» Task goal: Only the lines from the one containing "de salida: Q1'17" to the end of the records belong in the output; print them exactly.

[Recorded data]
·····

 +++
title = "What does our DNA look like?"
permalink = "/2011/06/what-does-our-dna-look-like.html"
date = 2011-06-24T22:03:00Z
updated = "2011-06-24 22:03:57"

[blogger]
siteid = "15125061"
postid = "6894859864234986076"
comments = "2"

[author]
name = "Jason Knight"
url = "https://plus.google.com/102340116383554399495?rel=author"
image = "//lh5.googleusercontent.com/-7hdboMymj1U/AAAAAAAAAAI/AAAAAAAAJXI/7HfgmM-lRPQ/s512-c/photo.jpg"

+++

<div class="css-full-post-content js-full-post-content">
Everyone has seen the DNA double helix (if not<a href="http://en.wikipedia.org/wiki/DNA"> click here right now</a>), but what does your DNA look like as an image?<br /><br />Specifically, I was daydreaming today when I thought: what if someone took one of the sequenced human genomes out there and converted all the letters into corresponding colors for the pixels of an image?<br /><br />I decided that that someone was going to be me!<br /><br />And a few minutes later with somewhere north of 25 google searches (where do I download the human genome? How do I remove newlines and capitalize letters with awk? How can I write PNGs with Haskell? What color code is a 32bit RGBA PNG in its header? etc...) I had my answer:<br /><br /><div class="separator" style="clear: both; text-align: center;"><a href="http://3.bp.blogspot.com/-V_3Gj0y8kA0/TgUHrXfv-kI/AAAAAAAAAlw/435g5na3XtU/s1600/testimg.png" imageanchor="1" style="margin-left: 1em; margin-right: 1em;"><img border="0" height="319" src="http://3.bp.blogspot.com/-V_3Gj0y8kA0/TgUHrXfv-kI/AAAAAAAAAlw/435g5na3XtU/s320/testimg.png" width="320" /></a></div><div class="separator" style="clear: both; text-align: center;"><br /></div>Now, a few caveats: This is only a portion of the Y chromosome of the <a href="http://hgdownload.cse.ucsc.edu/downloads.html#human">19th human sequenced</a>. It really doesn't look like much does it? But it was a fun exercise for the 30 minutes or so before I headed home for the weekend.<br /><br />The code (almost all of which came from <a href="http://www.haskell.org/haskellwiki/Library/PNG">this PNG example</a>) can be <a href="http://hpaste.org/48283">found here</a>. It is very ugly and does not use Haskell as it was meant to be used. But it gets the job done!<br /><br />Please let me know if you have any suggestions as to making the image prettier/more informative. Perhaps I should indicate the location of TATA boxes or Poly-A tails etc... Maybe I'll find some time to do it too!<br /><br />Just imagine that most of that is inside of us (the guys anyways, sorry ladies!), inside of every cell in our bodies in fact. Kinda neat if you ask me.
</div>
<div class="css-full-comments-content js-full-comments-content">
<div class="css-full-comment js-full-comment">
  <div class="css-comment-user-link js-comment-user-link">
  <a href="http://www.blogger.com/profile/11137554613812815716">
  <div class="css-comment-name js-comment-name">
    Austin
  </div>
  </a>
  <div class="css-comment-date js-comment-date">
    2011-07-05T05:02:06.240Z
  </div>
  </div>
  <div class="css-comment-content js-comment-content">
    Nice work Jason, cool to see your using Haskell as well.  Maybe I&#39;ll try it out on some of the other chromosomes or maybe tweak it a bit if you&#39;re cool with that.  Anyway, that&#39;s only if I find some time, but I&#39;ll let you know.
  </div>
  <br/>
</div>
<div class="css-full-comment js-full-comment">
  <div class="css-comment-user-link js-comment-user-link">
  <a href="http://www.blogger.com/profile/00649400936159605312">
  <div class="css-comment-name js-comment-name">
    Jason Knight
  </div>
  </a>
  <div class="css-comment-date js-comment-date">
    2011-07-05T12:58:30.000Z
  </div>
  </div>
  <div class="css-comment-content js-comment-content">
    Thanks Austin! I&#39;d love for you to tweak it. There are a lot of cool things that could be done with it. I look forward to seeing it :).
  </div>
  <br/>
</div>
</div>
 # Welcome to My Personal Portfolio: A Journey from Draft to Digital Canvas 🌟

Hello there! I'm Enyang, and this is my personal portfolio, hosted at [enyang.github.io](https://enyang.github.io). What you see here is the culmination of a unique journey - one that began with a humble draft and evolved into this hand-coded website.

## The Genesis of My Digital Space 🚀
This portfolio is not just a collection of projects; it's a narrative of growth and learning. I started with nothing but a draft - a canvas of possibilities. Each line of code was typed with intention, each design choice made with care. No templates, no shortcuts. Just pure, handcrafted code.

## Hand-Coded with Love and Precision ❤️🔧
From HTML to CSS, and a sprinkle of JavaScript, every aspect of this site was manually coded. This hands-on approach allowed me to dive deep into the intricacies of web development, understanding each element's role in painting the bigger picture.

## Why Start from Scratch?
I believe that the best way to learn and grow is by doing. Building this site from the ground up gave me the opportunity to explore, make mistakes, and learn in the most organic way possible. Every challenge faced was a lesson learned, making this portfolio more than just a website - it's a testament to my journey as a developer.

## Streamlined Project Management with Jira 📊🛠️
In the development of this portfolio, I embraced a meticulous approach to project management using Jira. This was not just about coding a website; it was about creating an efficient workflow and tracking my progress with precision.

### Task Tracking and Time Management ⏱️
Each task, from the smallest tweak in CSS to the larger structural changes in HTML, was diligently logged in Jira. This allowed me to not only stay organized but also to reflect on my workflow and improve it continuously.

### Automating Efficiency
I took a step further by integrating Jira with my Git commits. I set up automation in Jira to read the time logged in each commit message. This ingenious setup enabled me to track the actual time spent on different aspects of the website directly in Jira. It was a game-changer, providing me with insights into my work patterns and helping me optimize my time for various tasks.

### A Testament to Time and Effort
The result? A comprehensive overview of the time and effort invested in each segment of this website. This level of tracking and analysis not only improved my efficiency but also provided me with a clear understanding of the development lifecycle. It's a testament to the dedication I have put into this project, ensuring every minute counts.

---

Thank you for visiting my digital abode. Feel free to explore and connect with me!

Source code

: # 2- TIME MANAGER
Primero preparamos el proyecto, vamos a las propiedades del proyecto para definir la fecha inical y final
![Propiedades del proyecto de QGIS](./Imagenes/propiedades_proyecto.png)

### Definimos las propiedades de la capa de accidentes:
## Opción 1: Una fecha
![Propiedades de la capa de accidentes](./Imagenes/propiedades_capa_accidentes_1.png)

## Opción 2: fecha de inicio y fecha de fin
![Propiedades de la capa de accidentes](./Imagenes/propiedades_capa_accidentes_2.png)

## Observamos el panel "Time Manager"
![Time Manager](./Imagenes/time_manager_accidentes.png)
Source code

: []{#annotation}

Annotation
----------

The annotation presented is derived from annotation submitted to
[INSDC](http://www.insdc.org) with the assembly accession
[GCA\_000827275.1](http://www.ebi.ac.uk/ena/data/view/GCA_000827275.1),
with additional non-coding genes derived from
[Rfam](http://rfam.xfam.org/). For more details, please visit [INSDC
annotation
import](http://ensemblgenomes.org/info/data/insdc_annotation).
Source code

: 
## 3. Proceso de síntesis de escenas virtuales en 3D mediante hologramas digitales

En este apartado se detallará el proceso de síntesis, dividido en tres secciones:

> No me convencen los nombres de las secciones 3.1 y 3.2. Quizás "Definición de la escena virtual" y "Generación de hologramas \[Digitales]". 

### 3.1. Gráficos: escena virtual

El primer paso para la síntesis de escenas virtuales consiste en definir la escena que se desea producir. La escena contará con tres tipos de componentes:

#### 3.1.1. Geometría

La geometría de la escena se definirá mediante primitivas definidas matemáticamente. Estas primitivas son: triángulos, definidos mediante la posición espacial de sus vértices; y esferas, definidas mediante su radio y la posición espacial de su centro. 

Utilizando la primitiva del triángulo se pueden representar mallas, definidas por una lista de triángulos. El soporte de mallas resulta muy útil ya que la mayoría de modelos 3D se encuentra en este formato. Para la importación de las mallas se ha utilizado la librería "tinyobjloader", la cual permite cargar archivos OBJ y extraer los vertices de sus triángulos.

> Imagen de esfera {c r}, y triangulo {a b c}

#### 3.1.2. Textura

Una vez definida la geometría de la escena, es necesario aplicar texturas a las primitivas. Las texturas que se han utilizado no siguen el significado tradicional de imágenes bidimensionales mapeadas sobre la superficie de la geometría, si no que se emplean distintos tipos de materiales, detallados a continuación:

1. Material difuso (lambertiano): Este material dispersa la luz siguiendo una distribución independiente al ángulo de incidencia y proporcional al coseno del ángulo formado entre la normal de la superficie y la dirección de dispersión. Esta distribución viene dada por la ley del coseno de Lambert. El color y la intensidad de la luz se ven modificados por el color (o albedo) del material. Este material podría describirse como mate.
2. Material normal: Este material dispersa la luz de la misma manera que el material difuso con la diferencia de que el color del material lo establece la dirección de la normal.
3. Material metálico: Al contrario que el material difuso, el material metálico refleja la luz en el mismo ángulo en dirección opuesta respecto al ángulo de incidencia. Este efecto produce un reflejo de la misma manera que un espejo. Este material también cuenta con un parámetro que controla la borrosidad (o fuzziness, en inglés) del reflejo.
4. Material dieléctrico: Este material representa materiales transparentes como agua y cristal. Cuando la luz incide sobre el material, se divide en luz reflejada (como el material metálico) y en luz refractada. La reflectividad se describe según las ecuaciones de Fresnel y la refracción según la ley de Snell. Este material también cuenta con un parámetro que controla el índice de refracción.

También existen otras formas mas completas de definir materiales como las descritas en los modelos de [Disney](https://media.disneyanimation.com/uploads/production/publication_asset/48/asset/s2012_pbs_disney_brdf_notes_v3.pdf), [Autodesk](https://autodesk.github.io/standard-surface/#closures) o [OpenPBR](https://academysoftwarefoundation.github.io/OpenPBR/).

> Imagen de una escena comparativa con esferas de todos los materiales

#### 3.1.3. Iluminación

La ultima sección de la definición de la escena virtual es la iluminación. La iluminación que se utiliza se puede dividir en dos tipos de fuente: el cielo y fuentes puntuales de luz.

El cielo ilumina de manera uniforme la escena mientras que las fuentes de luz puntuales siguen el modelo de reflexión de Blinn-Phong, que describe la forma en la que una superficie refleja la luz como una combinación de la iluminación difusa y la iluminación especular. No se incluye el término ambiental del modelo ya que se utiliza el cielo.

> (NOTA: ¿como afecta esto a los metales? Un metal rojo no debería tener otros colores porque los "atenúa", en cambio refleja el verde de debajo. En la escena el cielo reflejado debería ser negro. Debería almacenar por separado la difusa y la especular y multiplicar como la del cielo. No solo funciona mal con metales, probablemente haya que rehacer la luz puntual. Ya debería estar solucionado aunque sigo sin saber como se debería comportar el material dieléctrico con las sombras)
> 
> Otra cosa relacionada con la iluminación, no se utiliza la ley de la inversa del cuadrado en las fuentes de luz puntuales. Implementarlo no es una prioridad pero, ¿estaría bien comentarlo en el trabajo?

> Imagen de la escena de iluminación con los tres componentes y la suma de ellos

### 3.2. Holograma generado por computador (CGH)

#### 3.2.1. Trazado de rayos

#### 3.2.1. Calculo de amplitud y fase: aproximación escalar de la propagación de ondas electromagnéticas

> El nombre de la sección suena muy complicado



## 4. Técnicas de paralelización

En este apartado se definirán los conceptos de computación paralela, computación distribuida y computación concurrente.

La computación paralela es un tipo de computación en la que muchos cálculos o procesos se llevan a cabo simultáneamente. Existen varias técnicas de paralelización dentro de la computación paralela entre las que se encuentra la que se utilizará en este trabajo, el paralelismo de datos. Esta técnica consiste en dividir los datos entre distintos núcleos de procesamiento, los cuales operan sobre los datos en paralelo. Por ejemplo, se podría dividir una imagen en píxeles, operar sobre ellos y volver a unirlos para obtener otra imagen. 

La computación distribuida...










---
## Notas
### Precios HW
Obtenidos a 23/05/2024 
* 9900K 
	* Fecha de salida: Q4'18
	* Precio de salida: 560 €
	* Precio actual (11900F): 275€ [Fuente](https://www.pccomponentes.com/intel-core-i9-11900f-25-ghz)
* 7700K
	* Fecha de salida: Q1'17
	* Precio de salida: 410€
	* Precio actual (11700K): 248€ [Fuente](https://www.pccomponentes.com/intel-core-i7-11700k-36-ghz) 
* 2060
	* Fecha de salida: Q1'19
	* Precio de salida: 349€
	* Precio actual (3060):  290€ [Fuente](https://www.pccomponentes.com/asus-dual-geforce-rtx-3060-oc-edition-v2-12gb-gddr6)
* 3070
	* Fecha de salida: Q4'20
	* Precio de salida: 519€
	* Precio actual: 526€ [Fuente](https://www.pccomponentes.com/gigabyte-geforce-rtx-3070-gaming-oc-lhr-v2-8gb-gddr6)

·····

» Result of the task:
	* Fecha de salida: Q1'17
	* Precio de salida: 410€
	* Precio actual (11700K): 248€ [Fuente](https://www.pccomponentes.com/intel-core-i7-11700k-36-ghz) 
* 2060
	* Fecha de salida: Q1'19
	* Precio de salida: 349€
	* Precio actual (3060):  290€ [Fuente](https://www.pccomponentes.com/asus-dual-geforce-rtx-3060-oc-edition-v2-12gb-gddr6)
* 3070
	* Fecha de salida: Q4'20
	* Precio de salida: 519€
	* Precio actual: 526€ [Fuente](https://www.pccomponentes.com/gigabyte-geforce-rtx-3070-gaming-oc-lhr-v2-8gb-gddr6)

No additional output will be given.